Kalbian and her team have finished their fieldwork and are in the final process of preparing draft nomination document. Diamond said the Battlefield Committee is hoping to get the document edited and reviewed internally by the end of the month before being sent to the Virginia Department of Historic Resources and local preservation organizations for their review. When the document is complete, a public hearing, likely next month, will be held in the area and area landowners invited to attend. There will be a presentation on the battlefield and its history, what it means and what it doesn't mean, according to Diamond.
Just as important is what the designation doesn't mean. There are "no restrictive efforts on zoning," Diamond said. "That's the single most important message. It's an honorary designation, which has tax benefits and recognition, but is not in any way restrictive."
The designation also gives leverage for fund-raising.
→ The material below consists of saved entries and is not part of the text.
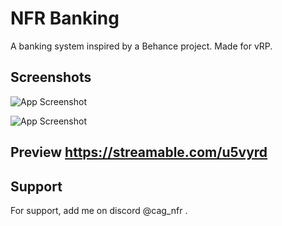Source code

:
# NFR Banking

A banking system inspired by a Behance project. Made for vRP.


## Screenshots

![App Screenshot](https://i.imgur.com/Rmfr2o6.png) 

![App Screenshot](https://i.imgur.com/yeXntPB.png)


##  Preview https://streamable.com/u5vyrd


## Support

For support, add me on discord @cag_nfr .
Of the 8,000 acres 55 percent is already subject to conservation easements, and the group hopes to get more than that-through special funds available at the national register level and through organizations like the Land Trust of Virginia, which has a special fund to help defray easement costs in recognized battlefields, or the Virginia Outdoor Foundation.
If all goes well and there is community support, the document will be submitted to the state, and the group hopes in the spring to be considered the Virginia Register of Historic Places. Once approved, there is a six-month delay before the nomination can be approved for the National Register of Historic Places. "We hope to be on the state and national registers by the end of the year," Diamond said. The village of Unison already has those designations.
Now the beginning of the end is in sight, Diamond and his fellow committee members were elated by with the MHAA recognition.
"It's a particular pleasure and delight to be honored and recognized by your own friends and neighbors," Diamond said.